10Available online at http://archive.law.fsu.edu/library/flsupct/68664/68664rep.pdf
11As per the attached Exhibit B, after obtaining his statement Defendant claims Mr. Scoates performed an illegal act by taking the chemical home with him.
12To the contrary, attorneys have a ethical duty to investigate both claims and defenses before bringing them before the Court. See Mitchell v. Schindler Haughton Elevator Co., 587 So.2d 636, 637 (Fla. 3rd DCA 1991) (wherein “defendants claim[ed] that attorney’s fees were rightly awarded since plaintiff’s suit was frivolous because counsel failed to perform any pre-suit investigation.”).

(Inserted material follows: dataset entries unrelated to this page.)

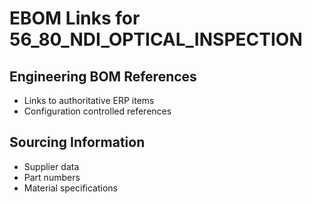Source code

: # EBOM Links for 56_80_NDI_OPTICAL_INSPECTION

## Engineering BOM References
- Links to authoritative ERP items
- Configuration controlled references

## Sourcing Information
- Supplier data
- Part numbers
- Material specifications
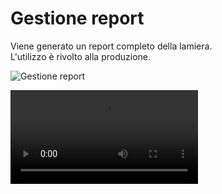 # Gestione report

Viene generato un report completo della lamiera.<br />
L'utilizzo è rivolto alla produzione.

![Gestione report](/taglio/report/gestione-report.png)

<video controls>
    <source src="/taglio/report/gestione-report.mp4" type="video/mp4">
</video>
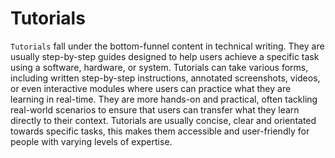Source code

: # Tutorials

`Tutorials` fall under the bottom-funnel content in technical writing. They are usually step-by-step guides designed to help users achieve a specific task using a software, hardware, or system. Tutorials can take various forms, including written step-by-step instructions, annotated screenshots, videos, or even interactive modules where users can practice what they are learning in real-time. They are more hands-on and practical, often tackling real-world scenarios to ensure that users can transfer what they learn directly to their context. Tutorials are usually concise, clear and orientated towards specific tasks, this makes them accessible and user-friendly for people with varying levels of expertise.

13Plaintiff testified that Donald Scoates told her that a supervisor named Coy Joyner gave authority to Donald Scoates to bring home the chemical – not “Tiffany”.
14The original signed declaration is in the office of the undersigned. Moreover, the draft declaration was emailed to Ms. Adair, not mailed. Finally, paragraph 2 of the declaration states that Ms. Adair has “fully reviewed the information in this Declaration, and have had full opportunity to edit, delete, modify, change or add anything I like.”